Over the course of these shows, I’d written a couple of songs on the road and had the opportunity to test them out. Writing songs on the fly without close attention to sound design or mix is new for me, and led to a very different type of music.
The tour turned to be a great exercise in logistics and technique. I wrote about the gear I carried with me and how I used it. It also burned me out. I quickly maxed out on my ability to pour emotion into ideas that were too rough around the edges.
In September, I got started as part of New Inc’s Y11 cohort with Avneesh Sarwate. We have been working on a suite of creative tooling to make interactive audio-visual art that can easily be ported between an installation, web app and a performance.
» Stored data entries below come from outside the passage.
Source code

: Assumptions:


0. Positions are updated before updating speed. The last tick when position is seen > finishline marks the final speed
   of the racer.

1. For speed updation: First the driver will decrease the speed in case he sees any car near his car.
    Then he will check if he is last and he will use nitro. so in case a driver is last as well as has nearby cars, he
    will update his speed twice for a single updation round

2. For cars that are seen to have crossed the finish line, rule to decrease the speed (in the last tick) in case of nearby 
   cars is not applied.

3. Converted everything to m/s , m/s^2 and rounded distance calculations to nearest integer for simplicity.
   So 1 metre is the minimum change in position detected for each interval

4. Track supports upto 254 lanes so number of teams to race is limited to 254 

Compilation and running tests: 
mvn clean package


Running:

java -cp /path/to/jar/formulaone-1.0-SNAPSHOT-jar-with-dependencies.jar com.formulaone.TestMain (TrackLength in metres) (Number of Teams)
Multimodal art as a means of world-building has been on my mind for a while, so this has been a great impetus to work on it.
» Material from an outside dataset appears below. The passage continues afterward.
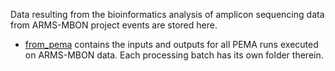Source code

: Data resulting from the bioinformatics analysis of amplicon sequencing data from ARMS-MBON project events are stored here.
* [from_pema](https://github.com/arms-mbon/data_workspace/tree/main/analysis_data/from_pema) contains the inputs and outputs for all PEMA runs executed on ARMS-MBON data. Each processing batch has its own folder therein.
The New Inc project has also gotten me into the Faust DSP system a little bit. I still don’t quite understand it, but I’ve been building simple browser-based synthesizers and thinking of ways to build interfaces around them. See here about Andata.
I played 2 shows in New York after the tour.
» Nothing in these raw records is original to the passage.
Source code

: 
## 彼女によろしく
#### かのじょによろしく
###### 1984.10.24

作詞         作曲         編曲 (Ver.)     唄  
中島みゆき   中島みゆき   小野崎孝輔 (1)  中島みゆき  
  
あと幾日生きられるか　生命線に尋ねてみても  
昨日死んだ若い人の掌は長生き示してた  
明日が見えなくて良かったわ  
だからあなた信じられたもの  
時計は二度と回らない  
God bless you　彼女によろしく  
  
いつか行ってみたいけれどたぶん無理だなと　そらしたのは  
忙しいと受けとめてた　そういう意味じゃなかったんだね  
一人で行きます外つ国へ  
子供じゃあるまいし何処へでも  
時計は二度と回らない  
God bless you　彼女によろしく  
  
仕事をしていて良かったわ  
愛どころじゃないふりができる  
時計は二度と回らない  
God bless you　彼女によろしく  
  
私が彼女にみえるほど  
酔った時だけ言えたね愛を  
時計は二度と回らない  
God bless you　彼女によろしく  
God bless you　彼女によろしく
2024 also marked 10 years of making music as Reckoner. To commemorate this, I made a zine called Galaxy Brain, containing lyrics, art work, album covers, and some old diary entries from the Instructions Unclear era. I worked with Samhita on this. If you know me personally, remind me to send you a copy.
This Year, 2025
I’m excited for this year.
Earlier this season, I recorded more demos and carved structure into fledgling songs. I’m coming around to seeing a body of work potentially result from this; some EPs or an album perhaps.
I’m still shopping around for the right incentives to record and release new music. Instructions Unclear was partially driven by the sheer curiosity to understand the mechanics of making an album. The EPs that followed were quick responses to world events and deliberate acts of off-the-cuff musicking. The new songs I’m working on come from a very different place, and it feels important to present them in a way that highlights that. How these songs are framed, and how they get to people is almost as important to me as the songs themselves.
It’s easy for me to rabbit-hole into the technical and conceptual aspects of this whole project. I enjoy indulging in music technology. I am an engineer, and love spending the time to understand the intricacies of signal chains, fussing over sound design with obscure synths and software, and rigging tools to solve very specific problems. Live coding is a part of this too; hitting that perfect balance of syntactic elegance and improvisational "au milieu" with code is difficult, but satisfying when you do it.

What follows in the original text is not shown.